State v. Hughett, Unpublished Decision (11-18-2004)

{¶ 61} I concur in the majority's analysis and disposition of appellant's second and third assignments of error.

{¶ 62} I respectfully dissent from the majority's analysis and disposition of appellant's first assignment of error regarding the sufficiency of the trial court's finding for imposing a maximum sentence. The majority finds the trial court's determination recidivism "is very likely" amounts to a finding appellant poses "the greatest likelihood of committing future crimes." I find a quantitative distinction between "very likely" and "greatest likelihood." The former being a less rigorous standard. Furthermore, I note the State on page 2 of its brief to this Court, concedes, "The trial court did not make the requisite findings to support a maximum sentence at the sentencing hearing."

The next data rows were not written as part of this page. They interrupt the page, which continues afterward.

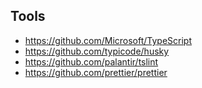 ## Tools

* https://github.com/Microsoft/TypeScript
* https://github.com/typicode/husky
* https://github.com/palantir/tslint
* https://github.com/prettier/prettier
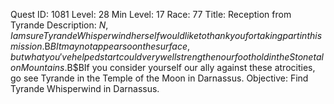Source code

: Quest ID: 1081
Level: 28
Min Level: 17
Race: 77
Title: Reception from Tyrande
Description: $N, I am sure Tyrande Whisperwind herself would like to thank you for taking part in this mission.$B$BIt may not appear so on the surface, but what you've helped start could very well strengthen our foothold in the Stonetalon Mountains.$B$BIf you consider yourself our ally against these atrocities, go see Tyrande in the Temple of the Moon in Darnassus.
Objective: Find Tyrande Whisperwind in Darnassus.
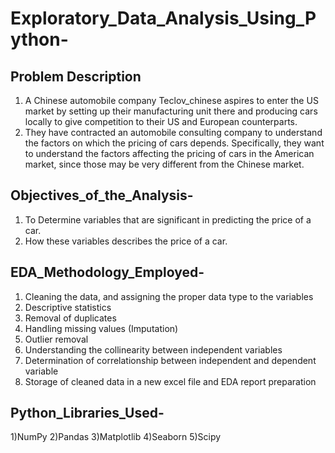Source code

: # Exploratory_Data_Analysis_Using_Python-

## Problem Description

1) A Chinese automobile company Teclov_chinese aspires to enter the US market by setting up their manufacturing unit there and producing cars locally to give competition to their US and European counterparts. 
2) They have contracted an automobile consulting company to understand the factors on which the pricing of cars depends. Specifically, they want to understand the factors affecting the pricing of cars in the American market, since those may be very different from the Chinese market. 

## Objectives_of_the_Analysis-

1) To Determine variables that are significant in predicting the price of a car.
2) How these variables describes the price of a car.

## EDA_Methodology_Employed- 

1) Cleaning the data, and assigning the proper data type to the variables
2) Descriptive statistics
3) Removal of duplicates
4) Handling missing values (Imputation)
5) Outlier removal 
6) Understanding the collinearity between independent variables
7) Determination of correlationship between independent and dependent variable
8) Storage of cleaned data in a new excel file and EDA report preparation

## Python_Libraries_Used-

1)NumPy
2)Pandas
3)Matplotlib
4)Seaborn
5)Scipy
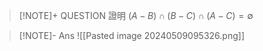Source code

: 
> [!NOTE]+ QUESTION
> 證明 $(A-B)\cap(B-C)\cap(A-C)=\emptyset$



> [!NOTE]- Ans
> ![[Pasted image 20240509095326.png]]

{¶ 63} I further dissent from the majority's analysis and disposition of appellant's fourth assignment of error. For the reasons which follow, I find the United States Supreme Court's recent decision in Blakely to be applicable to the instant action.

{¶ 64} In Blakely, the petitioner pled guilty to kidnapping his estranged wife. Under the facts admitted during his plea, the petitioner was subject to a maximum sentence of 53 months imprisonment. At sentencing, however, "the trial judge imposed a 90-month sentence after finding that petitioner had acted with deliberate cruelty, a statutorily enumerated ground for departing from the standard range." Id. The U.S. Supreme Court determined the State of Washington's sentencing scheme violated the petitioner's Sixth Amendment right to have a jury determine beyond a reasonable doubt all facts legally essential to his sentence.

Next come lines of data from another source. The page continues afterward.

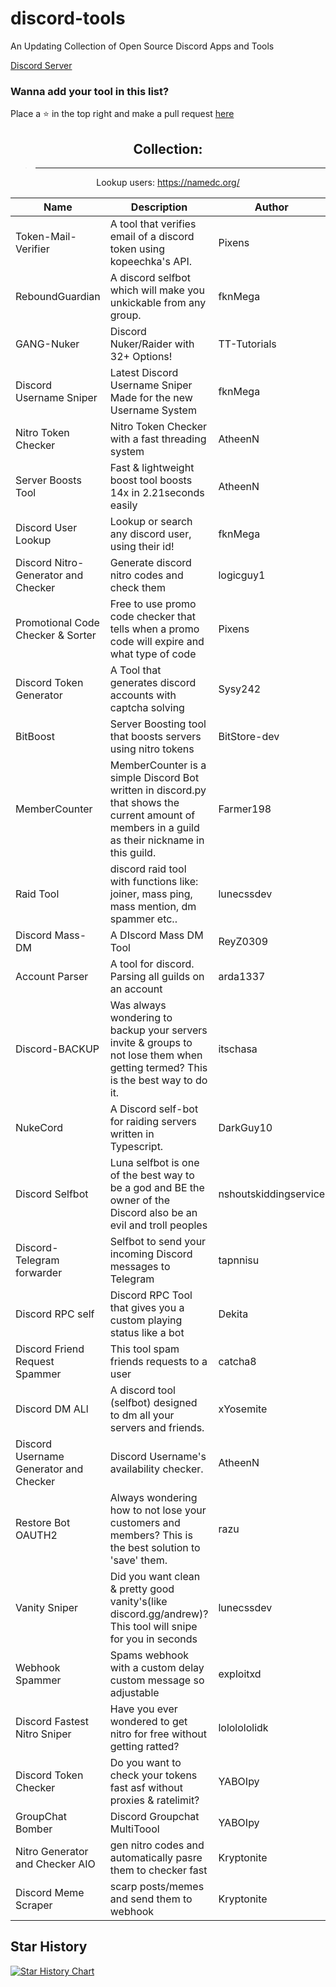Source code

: # discord-tools
An Updating Collection of Open Source Discord Apps and Tools

[Discord Server](https://discord.gg/andrew)

### Wanna add your tool in this list?
Place a ⭐ in the top right and make a pull request [here](https://github.com/fknMega/discord-tools/edit/main/README.md)

<div align="center">
  
## Collection:
> ** **

Lookup users: https://namedc.org/

| Name | Description | Author | Language | Link |
| ---- | ----------- | ------- | -------- | ---- |
| Token-Mail-Verifier | A tool that verifies email of a discord token using kopeechka's API. | Pixens | Python | [URL](https://github.com/Pixens/Token-Mail-Verifier)
| ReboundGuardian | A discord selfbot which will make you unkickable from any group. | fknMega | Node-JS | [URL](https://github.com/fknMega/ReboundGuardian)
| GANG-Nuker | Discord Nuker/Raider with 32+ Options! | TT-Tutorials | Python | [URL](https://github.com/TT-Tutorials/GANG-Nuker)
| Discord Username Sniper | Latest Discord Username Sniper Made for the new Username System | fknMega | Node-JS | [URL](https://github.com/fknMega/discord-username-sniper)
| Nitro Token Checker | Nitro Token Checker with a fast threading system | AtheenN | Python | [URL](https://github.com/AtheenN/nitro-token-checker)
| Server Boosts Tool | Fast & lightweight boost tool boosts 14x in 2.21seconds easily | AtheenN | Python | [URL](https://github.com/AtheenN/Boost-Tool)
| Discord User Lookup | Lookup or search any discord user, using their id! | fknMega | Python | [URL](https://github.com/fknMega/Discord-User-Lookup)
| Discord Nitro-Generator and Checker | Generate discord nitro codes and check them | logicguy1 | Python | [URL](https://github.com/logicguy1/Discord-Nitro-Generator-and-Checker)
| Promotional Code Checker & Sorter | Free to use promo code checker that tells when a promo code will expire and what type of code | Pixens | GO | [URL](https://github.com/Pixens/Discord-Promo-Code-Checker)
| Discord Token Generator | A Tool that generates discord accounts with captcha solving | Sysy242 | Python | [URL](https://github.com/Sysys242/Discord-Token-Generator)
| BitBoost | Server Boosting tool that boosts servers using nitro tokens | BitStore-dev | Python | [URL](https://github.com/BitStore-dev/BitBoost)
| MemberCounter | MemberCounter is a simple Discord Bot written in discord.py that shows the current amount of members in a guild as their nickname in this guild. | Farmer198 |Python | [URL](https://github.com/Farmer198/MemberCounter)
| Raid Tool | discord raid tool with functions like: joiner, mass ping, mass mention, dm spammer etc.. | lunecssdev | Python | [URL](https://github.com/lunecssdev/discord-raid-tool)
| Discord Mass-DM | A DIscord Mass DM Tool | ReyZ0309 | Python | [URL](https://github.com/ReyZ0309/Discord-Mass-DM)
| Account Parser | A tool for discord. Parsing all guilds on an account  | arda1337 | Node-JS | [URL](https://github.com/arda1337/account-guild-parser)
| Discord-BACKUP | Was always wondering to backup your servers invite & groups to not lose them when getting termed? This is the best way to do it. | itschasa | Python | [URL](https://github.com/itschasa/Discord-Backup)
| NukeCord | A Discord self-bot for raiding servers written in Typescript. | DarkGuy10 | TypeScript | [URL](https://github.com/DarkGuy10/Nukecord)
| Discord Selfbot | Luna selfbot is one of the best way to be a god and BE the owner of the Discord also be an evil and troll peoples | nshoutskiddingservice | Python | [URL](https://github.com/nshoutskiddingservice/Luna-selfbot-source-code/)
| Discord-Telegram forwarder | Selfbot to send your incoming Discord messages to Telegram  | tapnnisu | Rust | [URL](https://github.com/tapnisu/dsc-tg-forwarder)
| Discord RPC self | Discord RPC Tool that gives you a custom playing status like a bot | Dekita | Node-JS | [URL](https://github.com/Dekita/Discord-RPC-Tool)
| Discord Friend Request Spammer | This tool spam friends requests to a user | catcha8 | Python | [URL](https://github.com/catcha8/Discord-Friend-Spammer)
| Discord DM ALl |  A discord tool (selfbot) designed to dm all your servers and friends. | xYosemite | Node-JS | [URL](https://github.com/xYosemite/Dm-All)
| Discord Username Generator and Checker | Discord Username's availability checker.  | AtheenN | Python | [URL](https://github.com/AtheenN/Discord-Username-Generator-Checker)
| Restore Bot OAUTH2 | Always wondering how to not lose your customers and members? This is the best solution to 'save' them. | razu | TypeScript | [URL](https://letoa.rip/text)
| Vanity Sniper | Did you want clean & pretty good vanity's(like discord.gg/andrew)? This tool will snipe for you in seconds | lunecssdev | Python | [URL](https://github.com/lunecssdev/discord-vanity-sniper)
| Webhook Spammer | Spams webhook with a custom delay custom message so adjustable | exploitxd | Python | [URL](https://github.com/exploitxd/discord-webhook-spammer)
| Discord Fastest Nitro Sniper | Have you ever wondered to get nitro for free without getting ratted? | lololololidk | GO | [URL](https://github.com/YonatanDEV1/nitro-sniper)
| Discord Token Checker | Do you want to check your tokens fast asf without proxies & ratelimit? | YABOIpy | GO | [URL](https://github.com/YABOIpy/GTC)
| GroupChat Bomber | Discord Groupchat MultiToool | YABOIpy | GO | [URL](https://github.com/YABOIpy/GC-Bomber)
| Nitro Generator and Checker AIO | gen nitro codes and automatically pasre them to checker fast | Kryptonite | C# | [URL](https://github.com/MyKryptonite/Nitro-Generator-Checker)
| Discord Meme Scraper | scarp posts/memes and send them to webhook | Kryptonite | C# | [URL](https://github.com/MyKryptonite/Meme-Scraper)

</div>


## Star History

[![Star History Chart](https://api.star-history.com/svg?repos=fknMega/discord-tools,Pixens/Token-Mail-Verifier,fknMega/ReboundGuardian,TT-Tutorials/GANG-Nuker,fknMega/discord-username-sniper,AtheenN/nitro-token-checker,AtheenN/Boost-Tool,fknMega/Discord-User-Lookup,logicguy1/Discord-Nitro-Generator-and-Checker&type=Date)](https://star-history.com/#fknMega/discord-tools&Pixens/Token-Mail-Verifier&fknMega/ReboundGuardian&TT-Tutorials/GANG-Nuker&fknMega/discord-username-sniper&AtheenN/nitro-token-checker&AtheenN/Boost-Tool&fknMega/Discord-User-Lookup&logicguy1/Discord-Nitro-Generator-and-Checker&Date)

{¶ 65} The Blakely Court held:

{¶ 66} "Our precedents make clear, however, that the `statutory maximum' for Apprendi purposes is the maximum sentence a judge may impose solely on the basis of the facts reflected in the jury verdict or admitted by the defendant. See Ring, supra at 602, 536 U.S. 584, 122 S. Ct. 2428, 153 L. Ed. 2d 556 ("`the maximum he would receive if punished according to the facts reflected in the jury verdict alone'" [quoting Apprendi, supra at 483, 147 L. Ed. 2d 435, 120 S. Ct. 2348] ); Harris v. UnitedStates, 536 U.S. 545, 563, 122 S. Ct. 2406, 153 L. Ed. 2d 524 (2002) (plurality opinion) (same); cf. Apprendi, supra at 488,530 U.S. 466, 120 S. Ct. 2348, 147 L. Ed. 2d 435 (facts admitted by the defendant). In other words, the relevant `statutory maximum' is not the maximum sentence a judge may impose after finding additional facts, but the maximum he may impose without any additional findings. When a judge inflicts punishment that the jury's verdict alone does not allow, the jury has not found all the facts `which the law makes essential to the punishment,'Bishop, supra 87, at 55, and the judge exceeds his proper authority." Id.

{¶ 67} In imposing more than the minimum term on counts one and three, the trial court in the instant action made two additional factual findings: the shortest prison term would demean the seriousness of appellant's conduct, and the shortest prison term would not adequately protect the public from future crime by appellant or others. These facts were neither determined by a jury nor admitted by appellant. Because these findings affect appellant's sentence by changing the statutory maximum to any sentence more than the shortest prison term six months,1 I find appellant's Sixth Amendment rights were violated under Blakely. For a similar result, see, State v.Moore, Cuyahoga App. No. 83653, 2004-Ohio-5883.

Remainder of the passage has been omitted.